The Chief Marketing Officer has been declared dead more often than cold-calling, at least once every year by some pundit or major media since 2012 when Forbes did it. The role is resilient, but also highly changeable. Recently in a possible foretelling, Mcdonalds did not replace their departing CMO directly, preferring to delegate responsibility to a VP of global marketing and a VP of marketing technology. While this move rightfully puts more focus on martech, it also points up the difficulties inherent in the CMO’s mission. The role calls for equal skills in creative/brand management and state of the art SaaS software that make up the growing marketing technology stack. It’s a difficult right brain/left brain skill set mix. Because many CMO’s lack detail experience with SaaS systems, particularly if they came out of communications or brand, they often spend indiscriminately, bringing on new platforms before the previous ones are fully understood, hoping for the magic software bullet that will make everything run smoothly. After a year in which expenditures shrunk somewhat, money spent on marketing platforms as a percentage of budget increased by 29% last year according to Gartner (chiefmartec.com).
However, far from bringing clarity, the martech mix at many companies is a confusing blend of overlapping capabilities and systems that are not being utilized because nobody has the time to learn how to use them properly. And they may or may not be integrated with the sales stack in B2B. Failed implementations for pivotal systems like CRM are estimated to run at over 50%. The hidden secret is that none of these systems produces on its own. All of them require some commitment of personnel hours, often extensive setup/data conversion, then continuous training and daily operation. In a company function (marketing) with chronically low head counts, some valuable systems will be ignored.

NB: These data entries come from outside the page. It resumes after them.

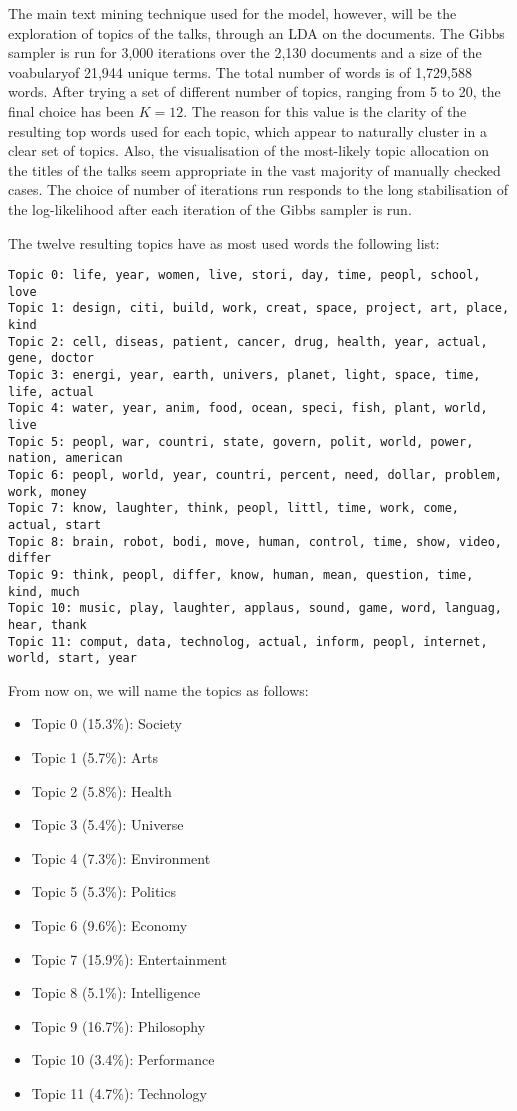 \documentclass[a4paper, 11pt]{article} %
\begin{document}
The main text mining technique used for the model, however, will be the exploration of topics of the talks, through an LDA on the documents. The Gibbs sampler is run for 3,000 iterations over the 2,130 documents and a size of the voabularyof 21,944 unique terms. The total number of words is of 1,729,588 words. After trying a set of different number of topics, ranging from 5 to 20, the final choice has been $K=12$. The reason for this value is the clarity of the resulting top words used for each topic, which appear to naturally cluster in a clear set of topics. Also, the visualisation of the most-likely topic allocation on the titles of the talks seem appropriate in the vast majority of manually checked cases. The choice of number of iterations run responds to the long stabilisation of the log-likelihood after each iteration of the Gibbs sampler is run.

The twelve resulting topics have as most used words the following list:

\begin{verbatim}
Topic 0: life, year, women, live, stori, day, time, peopl, school, love
Topic 1: design, citi, build, work, creat, space, project, art, place, kind
Topic 2: cell, diseas, patient, cancer, drug, health, year, actual, gene, doctor
Topic 3: energi, year, earth, univers, planet, light, space, time, life, actual
Topic 4: water, year, anim, food, ocean, speci, fish, plant, world, live
Topic 5: peopl, war, countri, state, govern, polit, world, power, nation, american
Topic 6: peopl, world, year, countri, percent, need, dollar, problem, work, money
Topic 7: know, laughter, think, peopl, littl, time, work, come, actual, start
Topic 8: brain, robot, bodi, move, human, control, time, show, video, differ
Topic 9: think, peopl, differ, know, human, mean, question, time, kind, much
Topic 10: music, play, laughter, applaus, sound, game, word, languag, hear, thank
Topic 11: comput, data, technolog, actual, inform, peopl, internet, world, start, year
\end{verbatim}

From now on, we will name the topics as follows:

\begin{itemize}
\item Topic 0 (15.3\%): Society
\item Topic 1 (5.7\%): Arts
\item Topic 2 (5.8\%): Health
\item Topic 3 (5.4\%): Universe
\item Topic 4 (7.3\%): Environment
\item Topic 5 (5.3\%): Politics
\item Topic 6 (9.6\%): Economy
\item Topic 7 (15.9\%): Entertainment
\item Topic 8 (5.1\%): Intelligence
\item Topic 9 (16.7\%): Philosophy
\item Topic 10 (3.4\%): Performance
\item Topic 11 (4.7\%): Technology
\end{itemize}
\end{document}
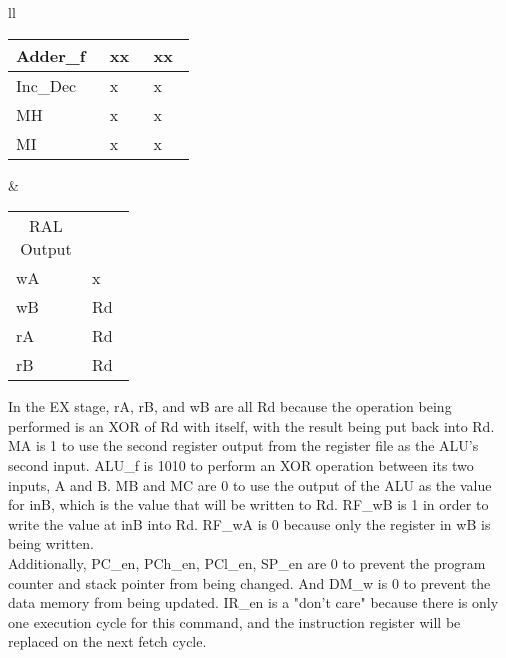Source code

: \documentclass[11pt]{article}
\begin{document}
\begin{enumerate}[leftmargin=0.2in]
\begin{enumerate}
\begin{table}[H]
\begin{tabular}{ll}
\begin{tabular}{|p{0.12\linewidth}|>{\centering\arraybackslash}p{0.12\linewidth}|>{\centering\arraybackslash}p{0.12\linewidth}|}
            Adder\_f  & xx    & xx    \\ \hline
            Inc\_Dec  & x     & x     \\ \hline
            MH        & x     & x     \\ \hline
            MI        & x     & x     \\ \hline
          \end{tabular}
          &
          \begin{tabular}{|p{0.12\linewidth}|>{\centering\arraybackslash}p{0.12\linewidth}|}\hline
            \multicolumn{1}{|c|}{\multirow{2}{0.12\linewidth}{RAL Output}} & \multicolumn{1}{c|}{\texttt{CLR}} \\ \cline{2-2} 
            \multicolumn{1}{|c|}{} & \multicolumn{1}{c|}{EX} \\ \hhline{|=|=|}
            wA & x \\ \hline
            wB & Rd \\ \hline
            rA & Rd \\ \hline
            rB & Rd \\ \hline
          \end{tabular}
        \end{tabular}
        \label{tab:1b}
      \end{table}

      In the EX stage, rA, rB, and wB are all Rd because the operation being performed is an XOR of Rd with itself, with the result being put back into Rd. MA is 1 to use the second register output from the register file as the ALU's second input. ALU\_f is 1010 to perform an XOR operation between its two inputs, A and B. MB and MC are 0 to use the output of the ALU as the value for inB, which is the value that will be written to Rd. RF\_wB is 1 in order to write the value at inB into Rd. RF\_wA is 0 because only the register in wB is being written.\\

      Additionally, PC\_en, PCh\_en, PCl\_en, SP\_en are 0 to prevent the program counter and stack pointer from being changed. And DM\_w is 0 to prevent the data memory from being updated. IR\_en is a "don't care" because there is only one execution cycle for this command, and the instruction register will be replaced on the next fetch cycle.
  \end{enumerate}


\end{enumerate}
\end{document}

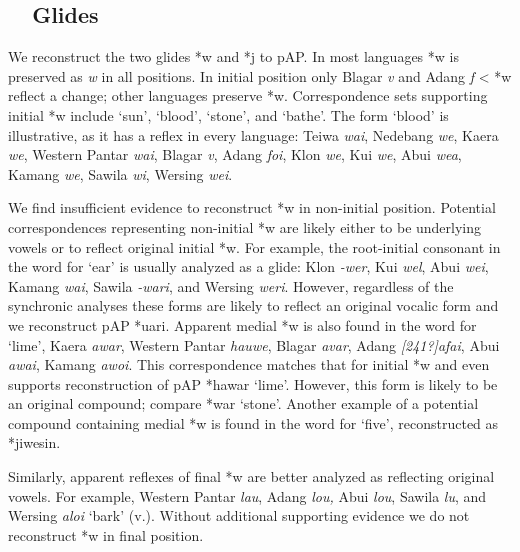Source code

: \subsection[\ \ Glides]{\ \ Glides}
\hypertarget{RefHeading49925871885726}{}We reconstruct the two glides *w and *j to pAP. In most languages *w is preserved as \textit{w} in all positions. In initial position only Blagar \textit{v} and Adang \textit{f} {\textless} *w reflect a change; other languages preserve *w. Correspondence sets supporting initial *w include {\textquoteleft}sun{\textquoteright}, {\textquoteleft}blood{\textquoteright}, {\textquoteleft}stone{\textquoteright}, and {\textquoteleft}bathe{\textquoteright}. The form {\textquoteleft}blood{\textquoteright} is illustrative, as it has a reflex in every language: Teiwa \textit{wai}, Nedebang \textit{we}, Kaera \textit{we}, Western Pantar \textit{wai}, Blagar \textit{v{\textepsilon}}, Adang \textit{foi}, Klon \textit{we{\textglotstop}}, Kui \textit{we}, Abui \textit{wea}, Kamang \textit{we{\textlengthmark}}, Sawila \textit{wi{\textlengthmark}}, Wersing \textit{wei}.

We find insufficient evidence to reconstruct *w in non-initial position. Potential correspondences representing non-initial *w are likely either to be underlying vowels or to reflect original initial *w. For example, the root-initial consonant in the word for {\textquoteleft}ear{\textquoteright} is usually analyzed as a glide: Klon \textit{{}-wer}, Kui \textit{wel}, Abui \textit{wei}, Kamang \textit{wai}, Sawila \textit{{}-wari}, and Wersing \textit{weri}. However, regardless of the synchronic analyses these forms are likely to reflect an original vocalic form and we reconstruct pAP *uari. Apparent medial *w is also found in the word for {\textquoteleft}lime{\textquoteright}, Kaera \textit{awar}, Western Pantar \textit{hauwe}, Blagar \textit{avar}, Adang\textit{ [241?]afai}, Abui \textit{awai}, Kamang \textit{awoi}. This correspondence matches that for initial *w and even supports reconstruction of pAP *hawar {\textquoteleft}lime{\textquoteright}. However, this form is likely to be an original compound; 
compare *war {\textquoteleft}stone{\textquoteright}. Another example of a potential compound containing medial *w is found in the word for {\textquoteleft}five{\textquoteright}, reconstructed as *jiwesin.

Similarly, apparent reflexes of final *w are better analyzed as reflecting original vowels. For example, Western Pantar \textit{lau}, Adang \textit{lou,} Abui \textit{lou}, Sawila \textit{lu}, and Wersing \textit{aloi} {\textquoteleft}bark{\textquoteright} (v.). Without additional supporting evidence we do not reconstruct *w in final position.

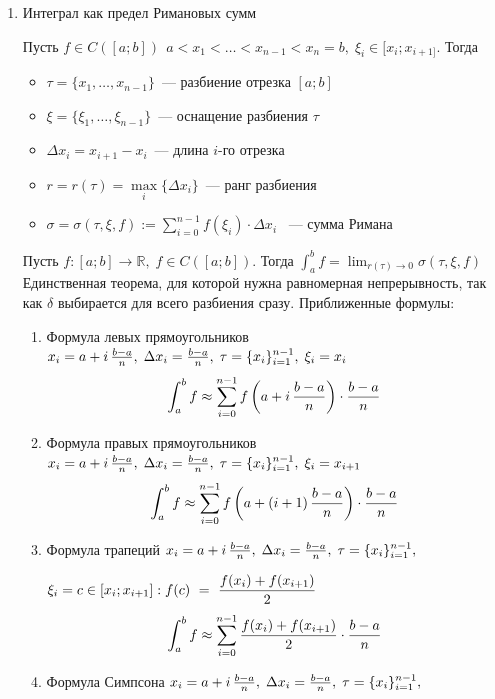 \documentclass[a4paper,12pt]{article}
\newcommand\R{\mathbb{R}}
\theoremstyle{plain}
\theoremstyle{definition}
\theoremstyle{remark}
\begin{document}
\begin{enumerate}
    {\thrm Пусть $f \in C([a;b])$. Тогда $\exists\, c\in (a;b) : f(c) = \langle f \rangle$.}
    См. теорему~\ref{thrm:int_average}.
  \item Интеграл как предел Римановых сумм
    {  Пусть $f\in C([a;b])\,\; a < x_1 < \dots < x_{n-1} < x_n = b,\; 
    \xi_i\in[x_i;x_{i+1]}$. Тогда 
    \begin{itemize}
      \item $\tau = \{x_1,\dots,x_{n-1}\}$~--- разбиение отрезка $[a;b]$
      \item $\xi = \{\xi_1,\dots,\xi_{n-1}\}$~--- оснащение разбиения $\tau$
      \item $\Delta x_i = x_{i+1}-x_i$~--- длина $i$-го отрезка
      \item $r=r(\tau) = \max\limits_i\{\Delta x_i\}$~--- ранг разбиения
      \item $\sigma = \sigma(\tau,\xi,f):= \sum\limits_{i=0}^{n-1}f(\xi_i)\cdot\Delta x_i$ ~---
        сумма Римана
    \end{itemize} }
    { \thrm Пусть $f:[a;b]\to\R,\; f\in C([a;b])$. 
      Тогда $\displaystyle\int_a^b f = \lim_{r(\tau)\to 0} \sigma(\tau,\xi,f)$ }
    Единственная теорема, для которой нужна равномерная непрерывность, так как $\delta$
    выбирается для всего разбиения сразу.
    Приближенные формулы:
    \begin{enumerate}
      \item Формула левых прямоугольников
        $x_i = a+i\,{b-a\over n},\; \Delta x_i = {b-a\over n} ,\; 
        \tau = \{x_i\}_{i=1}^{n-1},\; \xi_i=x_i$
        \[
          \int_a^bf \approx \sum_{i=0}^{n-1}f\left(a+i\,{b-a\over n}\right)\cdot{b-a\over n}
        \]
      \item Формула правых прямоугольников
        $x_i = a+i\,{b-a\over n},\; \Delta x_i = {b-a\over n} ,\; 
        \tau = \{x_i\}_{i=1}^{n-1},\; \xi_i=x_{i+1}$
        \[
          \int_a^bf \approx \sum_{i=0}^{n-1}f\left(a+(i+1)\,{b-a\over n}\right)\cdot{b-a\over n}
        \]
      \item Формула трапеций
        $x_i = a+i\,{b-a\over n},\; \Delta x_i = {b-a\over n} ,\; 
        \tau = \{x_i\}_{i=1}^{n-1},\;$ \par
        $\displaystyle \xi_i=c\in [x_i;x_{i+1}]:f(c)~=~{f(x_i)+f(x_{i+1}) \over2}$
        \[
          \int_a^bf \approx \sum_{i=0}^{n-1}{f(x_i)+f(x_{i+1})\over 2}\cdot{b-a\over n}
        \]
      \item Формула Симпсона
        $x_i = a+i\,{b-a\over n},\;\Delta x_i = {b-a\over n},\;\tau=\{x_i\}_{i=1}^{n-1},\;$\par 

\end{enumerate}
\end{enumerate}
\end{document}
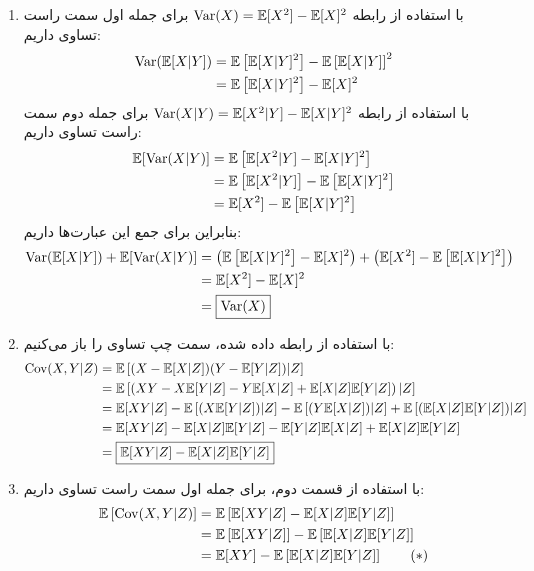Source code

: \documentclass[a4paper, 11pt]{article}
\begin{document}
\begin{enumerate}[1.]
	\item
	با استفاده از رابطه
	$\mathrm{Var}(X) = {\mathbb E}[X^2] - {\mathbb E}[X]^2$
	برای جمله اول سمت راست تساوی داریم:
	\[
	\begin{aligned}
		\mathrm{Var}({\mathbb E}[X|Y])	&= {\mathbb E}\left[{\mathbb E}[X|Y]^2\right] - {\mathbb E}\left[{\mathbb E}[X|Y]\right]^2 \\
		&= {\mathbb E}\left[{\mathbb E}[X|Y]^2\right] - {\mathbb E}[X]^2
	\end{aligned}
	\]
	با استفاده از رابطه
	$\mathrm{Var}(X|Y) = {\mathbb E}[X^2|Y] - {\mathbb E}[X|Y]^2$
	برای جمله دوم سمت راست تساوی داریم:
	\[
	\begin{aligned}
		{\mathbb E}[\mathrm{Var}(X|Y)]	&= {\mathbb E}\left[ {\mathbb E}[X^2|Y] - {\mathbb E}[X|Y]^2 \right] \\
						&= {\mathbb E}\left[{\mathbb E}[X^2|Y]\right] - {\mathbb E}\left[{\mathbb E}[X|Y]^2\right] \\
						&= {\mathbb E}[X^2] - {\mathbb E}\left[{\mathbb E}[X|Y]^2\right]
	\end{aligned}
	\]
	بنابراین برای جمع این عبارت‌ها داریم:
	\[
	\begin{aligned}
		\mathrm{Var}({\mathbb E}[X|Y]) + {\mathbb E}[\mathrm{Var}(X|Y)] &= \left({\mathbb E}\left[{\mathbb E}[X|Y]^2\right] - {\mathbb E}[X]^2\right) + \left({\mathbb E}[X^2] - {\mathbb E}\left[{\mathbb E}[X|Y]^2\right]\right) \\
			&= {\mathbb E}[X^2] - {\mathbb E}[X]^2 \\
			&= \boxed{\mathrm{Var}(X)}
	\end{aligned}
	\]
	\item
	با استفاده از رابطه داده شده، سمت چپ تساوی را باز می‌کنیم:
	\[
	\begin{aligned}
		\mathrm{Cov}(X,Y|Z)	&= {\mathbb E}\left[(X - {\mathbb E}[X|Z])(Y - {\mathbb E}[Y|Z])|Z\right] \\
					&= {\mathbb E}\left[\left(XY - X{\mathbb E}[Y|Z] - Y{\mathbb E}[X|Z] +{\mathbb E}[X|Z]{\mathbb E}[Y|Z]\right) |Z\right] \\
					&= {\mathbb E}[XY|Z] - {\mathbb E}\left[(X{\mathbb E}[Y|Z])|Z\right] - {\mathbb E}\left[(Y{\mathbb E}[X|Z])|Z\right] + {\mathbb E}\left[({\mathbb E}[X|Z]{\mathbb E}[Y|Z])|Z\right] \\
					&= {\mathbb E}[XY|Z] - {\mathbb E}[X|Z]{\mathbb E}[Y|Z] - {\mathbb E}[Y|Z]{\mathbb E}[X|Z] + {\mathbb E}[X|Z]{\mathbb E}[Y|Z] \\
					&= \boxed{{\mathbb E}[XY|Z] - {\mathbb E}[X|Z]{\mathbb E}[Y|Z]}
	\end{aligned}
	\]
	\item
	با استفاده از قسمت دوم، برای جمله اول سمت راست تساوی  داریم:
	\[
	\begin{aligned}
		{\mathbb E}\left[\mathrm{Cov}(X,Y|Z)\right]	&= {\mathbb E}\left[{\mathbb E} [XY|Z] - {\mathbb E}[X|Z]{\mathbb E}[Y|Z]\right] \\
									&= {\mathbb E}\left[{\mathbb E} [XY|Z]\right] - {\mathbb E}\left[{\mathbb E}[X|Z]{\mathbb E}[Y|Z]\right] \\
									&= {\mathbb E}[XY] - {\mathbb E}\left[{\mathbb E}[X|Z]{\mathbb E}[Y|Z]\right] \qquad (\ast)
	\end{aligned}
\]
\end{enumerate}
\end{document}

What is causing this fixation on martec over brand and creativity? My belief, one I have held for some time, is that marketers look to guarantee their value to the company in the face of a potential downturn, such as has been predicted for several months now. The way to do this is to emphasize programs that show measurable results leading to ROI. By its very nature, technology does this. Creative programs and branding do not, in fact, in the eyes of Finance, they are essentially sunk costs for which no value was realized. There are two fundamental and highly flawed beliefs involved here that drive this behavior. The first is that martech is totally separate from brand/creative and can function without it. In fact, marketing automation in particular depends entirely on a stream of fresh, relevant and effective content, without which it is ineffective. CRM data depends entirely on the successful interaction of potential customers with company sales representatives, an interaction that will not happen if the reps are not supplied with quality focused content. The other flawed belief is that the company can control the visitor experience through its martec systems. There is simply no data to support this, the customer continues to maintain control over his/her customer journey. So, the idea that martech can function effectively without creative is specious, and we can measure the failure very accurately. In a recent report, Forrester chided marketing leadership for overspending on technology and underspending on creative efforts, undercutting the brand and limiting the customer experience.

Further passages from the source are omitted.